**REQUIRED ACTION**
Answer with a number only, stating how many lines of the records hold the word "podem".

-- -- --

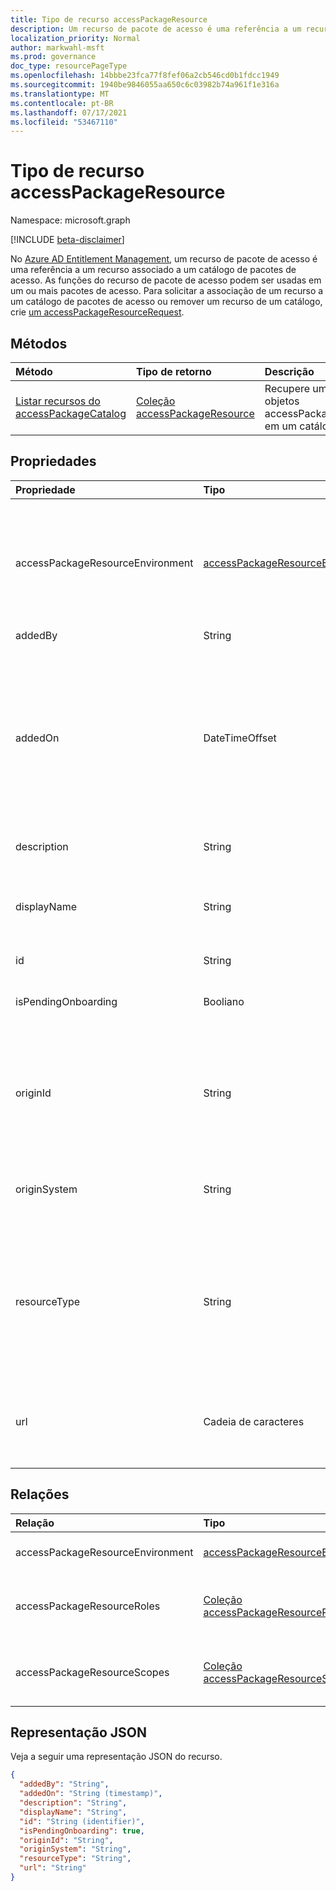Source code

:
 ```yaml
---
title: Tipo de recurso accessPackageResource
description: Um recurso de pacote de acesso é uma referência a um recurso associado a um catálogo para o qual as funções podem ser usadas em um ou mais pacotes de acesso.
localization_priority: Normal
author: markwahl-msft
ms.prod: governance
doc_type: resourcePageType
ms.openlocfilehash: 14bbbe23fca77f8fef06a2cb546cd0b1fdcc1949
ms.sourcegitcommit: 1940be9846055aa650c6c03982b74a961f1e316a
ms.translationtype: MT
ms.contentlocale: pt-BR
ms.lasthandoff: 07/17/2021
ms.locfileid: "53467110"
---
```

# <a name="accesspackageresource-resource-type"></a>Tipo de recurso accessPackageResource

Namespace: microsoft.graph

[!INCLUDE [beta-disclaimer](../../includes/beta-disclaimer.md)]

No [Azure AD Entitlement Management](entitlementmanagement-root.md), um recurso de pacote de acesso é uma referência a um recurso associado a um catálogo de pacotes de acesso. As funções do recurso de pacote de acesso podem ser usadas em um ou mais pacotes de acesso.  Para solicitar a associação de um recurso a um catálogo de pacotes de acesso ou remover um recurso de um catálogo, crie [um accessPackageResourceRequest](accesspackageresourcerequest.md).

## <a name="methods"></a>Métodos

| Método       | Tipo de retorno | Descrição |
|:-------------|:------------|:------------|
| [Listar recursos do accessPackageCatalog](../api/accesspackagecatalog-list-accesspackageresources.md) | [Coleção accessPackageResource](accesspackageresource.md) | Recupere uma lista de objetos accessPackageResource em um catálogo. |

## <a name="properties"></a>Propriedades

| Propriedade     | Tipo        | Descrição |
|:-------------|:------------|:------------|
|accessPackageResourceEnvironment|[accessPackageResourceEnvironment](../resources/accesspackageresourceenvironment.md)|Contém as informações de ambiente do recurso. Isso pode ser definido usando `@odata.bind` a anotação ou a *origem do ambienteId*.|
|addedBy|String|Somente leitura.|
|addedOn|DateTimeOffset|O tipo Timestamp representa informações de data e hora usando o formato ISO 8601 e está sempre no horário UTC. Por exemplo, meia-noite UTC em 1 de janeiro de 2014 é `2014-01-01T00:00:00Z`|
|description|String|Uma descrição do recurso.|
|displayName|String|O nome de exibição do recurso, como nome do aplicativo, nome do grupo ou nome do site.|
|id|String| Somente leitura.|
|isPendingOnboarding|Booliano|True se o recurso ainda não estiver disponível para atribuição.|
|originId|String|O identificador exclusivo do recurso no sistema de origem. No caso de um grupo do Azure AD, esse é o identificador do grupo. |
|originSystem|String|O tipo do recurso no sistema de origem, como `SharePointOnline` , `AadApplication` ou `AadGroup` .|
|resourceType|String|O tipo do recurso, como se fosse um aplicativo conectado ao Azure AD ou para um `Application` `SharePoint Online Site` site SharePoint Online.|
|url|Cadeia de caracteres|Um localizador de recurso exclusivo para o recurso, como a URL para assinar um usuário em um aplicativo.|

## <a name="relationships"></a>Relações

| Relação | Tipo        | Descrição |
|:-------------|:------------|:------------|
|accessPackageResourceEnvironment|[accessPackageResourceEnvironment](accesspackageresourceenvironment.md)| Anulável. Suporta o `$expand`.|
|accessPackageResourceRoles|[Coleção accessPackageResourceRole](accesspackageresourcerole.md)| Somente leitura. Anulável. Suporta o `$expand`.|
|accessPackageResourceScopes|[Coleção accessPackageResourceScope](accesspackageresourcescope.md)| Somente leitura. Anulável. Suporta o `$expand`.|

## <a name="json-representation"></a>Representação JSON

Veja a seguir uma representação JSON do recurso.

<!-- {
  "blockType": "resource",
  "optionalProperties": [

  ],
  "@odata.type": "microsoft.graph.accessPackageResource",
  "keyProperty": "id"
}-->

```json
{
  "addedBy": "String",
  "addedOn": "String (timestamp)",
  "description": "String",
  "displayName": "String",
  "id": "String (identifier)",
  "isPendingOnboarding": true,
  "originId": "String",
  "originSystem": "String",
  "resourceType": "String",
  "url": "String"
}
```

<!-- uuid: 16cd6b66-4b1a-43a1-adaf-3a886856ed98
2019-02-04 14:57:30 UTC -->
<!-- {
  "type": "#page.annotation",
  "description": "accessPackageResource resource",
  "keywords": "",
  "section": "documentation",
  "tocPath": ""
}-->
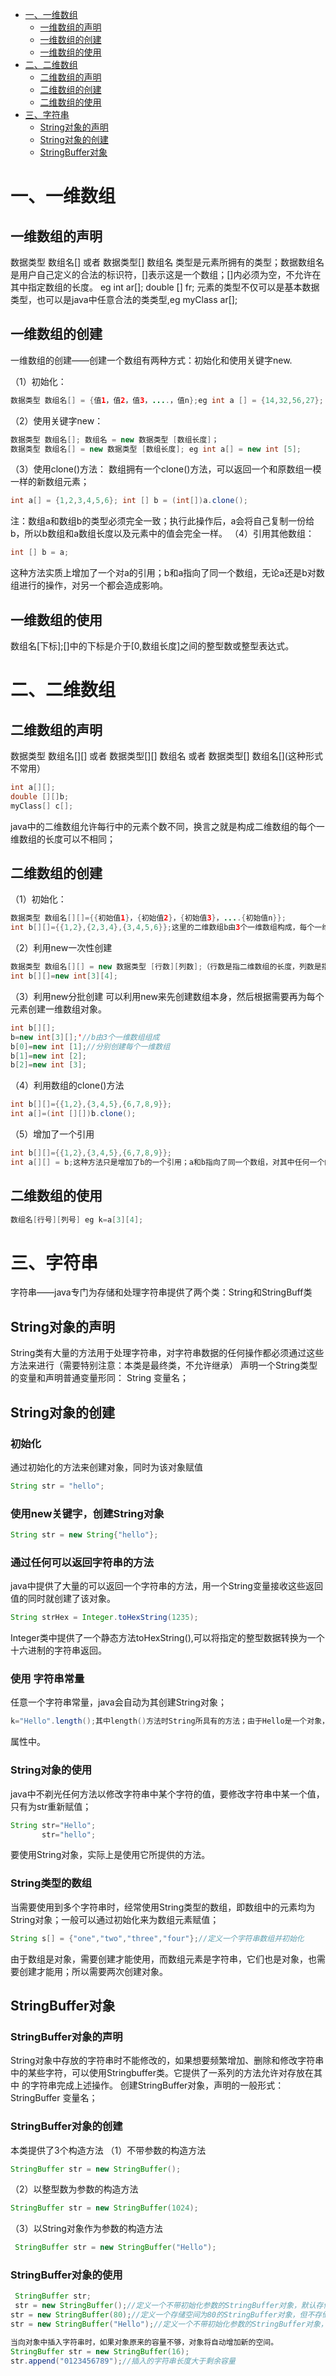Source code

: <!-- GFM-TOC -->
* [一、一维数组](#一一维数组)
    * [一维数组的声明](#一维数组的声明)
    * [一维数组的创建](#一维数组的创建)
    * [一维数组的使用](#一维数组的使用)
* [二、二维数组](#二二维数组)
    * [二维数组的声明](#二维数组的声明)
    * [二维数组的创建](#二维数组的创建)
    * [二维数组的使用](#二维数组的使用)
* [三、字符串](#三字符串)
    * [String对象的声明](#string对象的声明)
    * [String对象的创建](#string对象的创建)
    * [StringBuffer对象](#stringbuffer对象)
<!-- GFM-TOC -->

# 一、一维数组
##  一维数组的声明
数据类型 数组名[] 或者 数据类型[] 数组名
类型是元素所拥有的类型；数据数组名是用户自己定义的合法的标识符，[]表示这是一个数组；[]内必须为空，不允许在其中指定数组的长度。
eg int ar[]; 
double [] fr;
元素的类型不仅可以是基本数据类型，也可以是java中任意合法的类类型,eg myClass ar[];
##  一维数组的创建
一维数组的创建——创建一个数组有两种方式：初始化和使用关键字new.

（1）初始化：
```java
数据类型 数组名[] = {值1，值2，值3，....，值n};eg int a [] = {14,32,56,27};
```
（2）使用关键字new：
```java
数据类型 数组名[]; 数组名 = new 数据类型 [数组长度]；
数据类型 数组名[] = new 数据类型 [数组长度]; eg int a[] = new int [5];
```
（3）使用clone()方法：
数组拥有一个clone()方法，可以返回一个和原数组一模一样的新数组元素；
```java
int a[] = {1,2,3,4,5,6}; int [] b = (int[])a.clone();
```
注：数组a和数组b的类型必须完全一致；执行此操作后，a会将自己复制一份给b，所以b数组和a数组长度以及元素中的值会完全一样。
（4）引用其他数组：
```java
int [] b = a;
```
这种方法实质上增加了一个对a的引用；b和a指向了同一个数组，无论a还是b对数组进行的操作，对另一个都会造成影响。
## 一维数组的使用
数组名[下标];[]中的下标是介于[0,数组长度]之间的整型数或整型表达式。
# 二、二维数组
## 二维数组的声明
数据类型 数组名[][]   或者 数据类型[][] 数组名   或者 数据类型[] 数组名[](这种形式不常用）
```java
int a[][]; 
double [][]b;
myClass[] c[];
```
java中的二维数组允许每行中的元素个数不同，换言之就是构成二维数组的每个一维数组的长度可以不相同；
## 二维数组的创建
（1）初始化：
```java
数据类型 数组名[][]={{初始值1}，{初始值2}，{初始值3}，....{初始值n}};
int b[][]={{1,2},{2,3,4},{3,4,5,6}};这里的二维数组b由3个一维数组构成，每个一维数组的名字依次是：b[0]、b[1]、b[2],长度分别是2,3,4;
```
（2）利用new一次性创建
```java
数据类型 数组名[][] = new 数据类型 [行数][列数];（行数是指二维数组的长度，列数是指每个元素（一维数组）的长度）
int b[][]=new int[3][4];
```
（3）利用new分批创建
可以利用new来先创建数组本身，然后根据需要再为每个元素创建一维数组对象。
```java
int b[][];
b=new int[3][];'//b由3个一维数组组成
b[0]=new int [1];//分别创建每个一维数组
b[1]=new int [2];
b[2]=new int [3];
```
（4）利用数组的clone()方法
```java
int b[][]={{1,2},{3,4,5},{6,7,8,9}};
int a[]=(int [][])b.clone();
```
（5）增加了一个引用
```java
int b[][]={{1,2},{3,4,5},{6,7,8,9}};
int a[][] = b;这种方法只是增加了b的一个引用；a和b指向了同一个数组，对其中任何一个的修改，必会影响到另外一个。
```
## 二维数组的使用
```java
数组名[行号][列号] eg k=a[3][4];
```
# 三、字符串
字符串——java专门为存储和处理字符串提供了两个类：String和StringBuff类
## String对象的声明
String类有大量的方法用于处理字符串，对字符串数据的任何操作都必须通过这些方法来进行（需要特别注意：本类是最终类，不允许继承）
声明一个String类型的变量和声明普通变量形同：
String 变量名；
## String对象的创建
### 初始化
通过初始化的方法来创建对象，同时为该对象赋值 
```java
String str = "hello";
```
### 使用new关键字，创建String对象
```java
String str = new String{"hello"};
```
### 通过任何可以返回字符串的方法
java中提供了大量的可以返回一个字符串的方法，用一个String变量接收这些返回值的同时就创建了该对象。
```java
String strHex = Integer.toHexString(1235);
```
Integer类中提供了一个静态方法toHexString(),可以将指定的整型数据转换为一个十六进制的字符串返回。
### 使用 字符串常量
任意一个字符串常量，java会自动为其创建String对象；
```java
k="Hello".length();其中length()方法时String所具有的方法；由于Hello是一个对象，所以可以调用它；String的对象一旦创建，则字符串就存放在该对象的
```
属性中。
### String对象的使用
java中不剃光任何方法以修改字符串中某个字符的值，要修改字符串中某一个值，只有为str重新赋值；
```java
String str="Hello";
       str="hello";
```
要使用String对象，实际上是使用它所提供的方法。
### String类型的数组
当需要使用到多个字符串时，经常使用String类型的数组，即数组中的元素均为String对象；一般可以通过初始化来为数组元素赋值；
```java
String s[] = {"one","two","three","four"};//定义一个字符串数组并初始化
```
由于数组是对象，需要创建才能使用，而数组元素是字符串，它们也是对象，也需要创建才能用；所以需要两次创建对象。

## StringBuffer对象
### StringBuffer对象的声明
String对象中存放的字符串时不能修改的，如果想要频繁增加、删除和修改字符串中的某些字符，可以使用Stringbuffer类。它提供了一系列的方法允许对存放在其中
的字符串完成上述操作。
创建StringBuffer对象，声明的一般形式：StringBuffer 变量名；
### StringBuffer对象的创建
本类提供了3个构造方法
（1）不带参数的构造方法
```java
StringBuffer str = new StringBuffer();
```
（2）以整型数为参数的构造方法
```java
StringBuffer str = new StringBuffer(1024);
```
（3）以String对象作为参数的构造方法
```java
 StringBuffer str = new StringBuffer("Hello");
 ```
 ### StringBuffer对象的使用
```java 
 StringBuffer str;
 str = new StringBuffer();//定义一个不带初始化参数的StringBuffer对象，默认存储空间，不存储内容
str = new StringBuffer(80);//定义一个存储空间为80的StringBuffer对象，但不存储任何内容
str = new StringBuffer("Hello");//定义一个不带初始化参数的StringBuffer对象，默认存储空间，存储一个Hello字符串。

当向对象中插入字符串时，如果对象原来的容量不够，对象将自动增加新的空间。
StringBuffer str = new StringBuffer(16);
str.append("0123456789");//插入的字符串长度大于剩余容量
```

-- -- --

**REPLY TO THE EXERCISE**
2